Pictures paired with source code

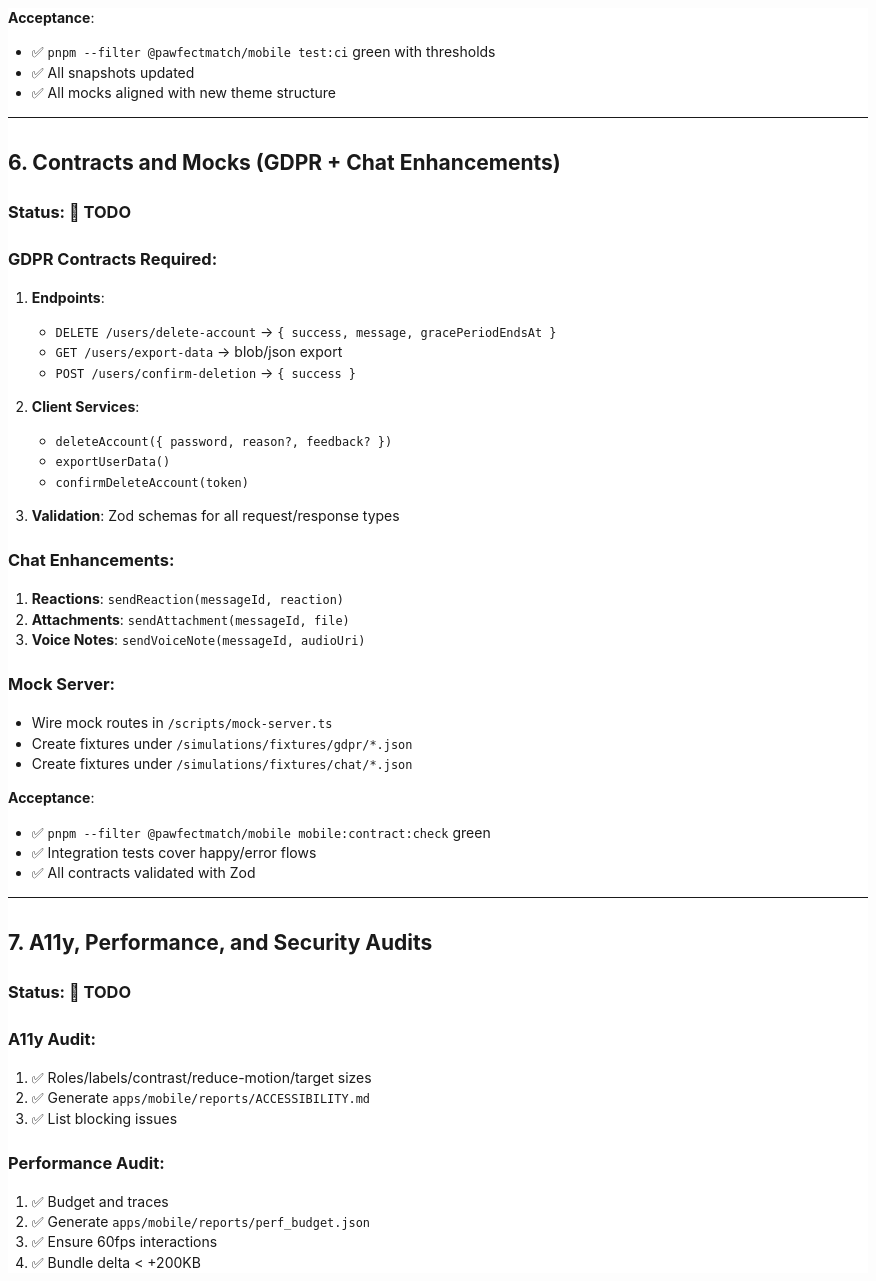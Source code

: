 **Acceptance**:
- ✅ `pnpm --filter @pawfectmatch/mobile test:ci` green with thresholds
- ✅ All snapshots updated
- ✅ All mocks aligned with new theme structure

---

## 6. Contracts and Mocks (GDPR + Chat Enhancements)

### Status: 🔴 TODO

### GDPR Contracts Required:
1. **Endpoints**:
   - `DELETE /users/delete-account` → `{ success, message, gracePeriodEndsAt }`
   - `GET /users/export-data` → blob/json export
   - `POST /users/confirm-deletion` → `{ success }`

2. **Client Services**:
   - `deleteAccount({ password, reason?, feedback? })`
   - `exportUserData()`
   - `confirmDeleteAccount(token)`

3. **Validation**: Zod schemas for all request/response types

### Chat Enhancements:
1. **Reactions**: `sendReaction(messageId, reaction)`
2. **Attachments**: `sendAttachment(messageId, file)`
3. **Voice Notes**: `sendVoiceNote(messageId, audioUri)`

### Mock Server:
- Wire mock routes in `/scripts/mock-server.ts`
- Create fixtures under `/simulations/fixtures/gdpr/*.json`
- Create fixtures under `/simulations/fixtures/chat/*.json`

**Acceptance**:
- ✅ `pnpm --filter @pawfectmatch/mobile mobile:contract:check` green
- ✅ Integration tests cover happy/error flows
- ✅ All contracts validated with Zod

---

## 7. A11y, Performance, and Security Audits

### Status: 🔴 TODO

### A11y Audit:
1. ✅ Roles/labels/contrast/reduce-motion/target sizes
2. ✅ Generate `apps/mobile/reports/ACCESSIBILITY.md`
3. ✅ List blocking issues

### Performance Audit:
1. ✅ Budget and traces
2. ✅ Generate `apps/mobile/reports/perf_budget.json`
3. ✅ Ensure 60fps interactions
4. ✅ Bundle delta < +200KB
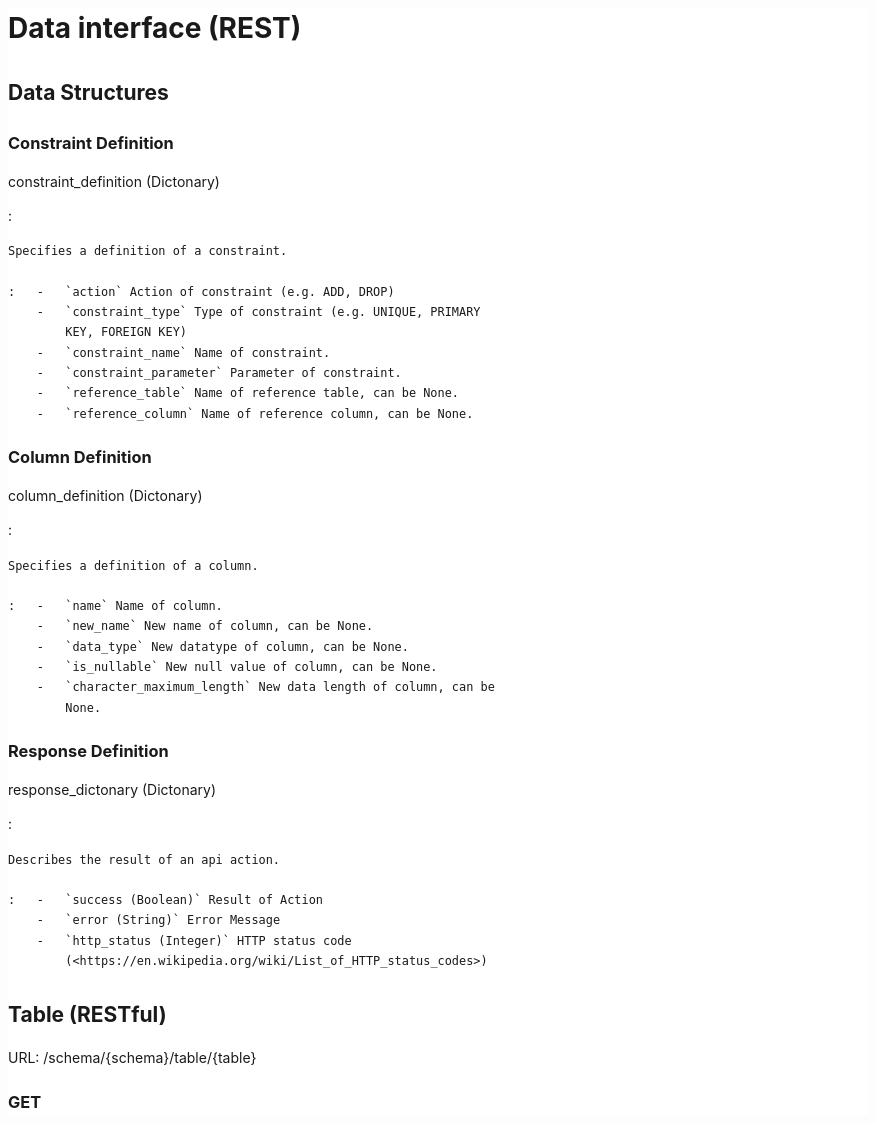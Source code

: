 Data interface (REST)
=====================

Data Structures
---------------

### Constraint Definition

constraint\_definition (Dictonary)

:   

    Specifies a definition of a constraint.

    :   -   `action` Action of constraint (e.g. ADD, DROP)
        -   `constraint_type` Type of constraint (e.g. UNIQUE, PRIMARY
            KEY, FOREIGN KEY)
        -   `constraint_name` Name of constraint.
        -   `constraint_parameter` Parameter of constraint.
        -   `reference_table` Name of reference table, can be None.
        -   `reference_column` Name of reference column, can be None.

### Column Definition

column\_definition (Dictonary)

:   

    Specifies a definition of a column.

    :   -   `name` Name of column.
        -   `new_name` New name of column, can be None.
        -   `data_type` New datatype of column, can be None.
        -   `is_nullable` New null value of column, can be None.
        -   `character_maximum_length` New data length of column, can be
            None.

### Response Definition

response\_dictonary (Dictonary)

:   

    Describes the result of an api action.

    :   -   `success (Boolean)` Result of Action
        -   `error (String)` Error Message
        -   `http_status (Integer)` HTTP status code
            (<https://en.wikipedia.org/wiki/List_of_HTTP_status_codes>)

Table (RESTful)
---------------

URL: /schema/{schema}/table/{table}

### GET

**Aim of the exercise**: Which of the lines above mention the word "error"? Pull those lines out.

**Response box**:
- ✅ Integration tests cover happy/error flows
        -   `error (String)` Error Message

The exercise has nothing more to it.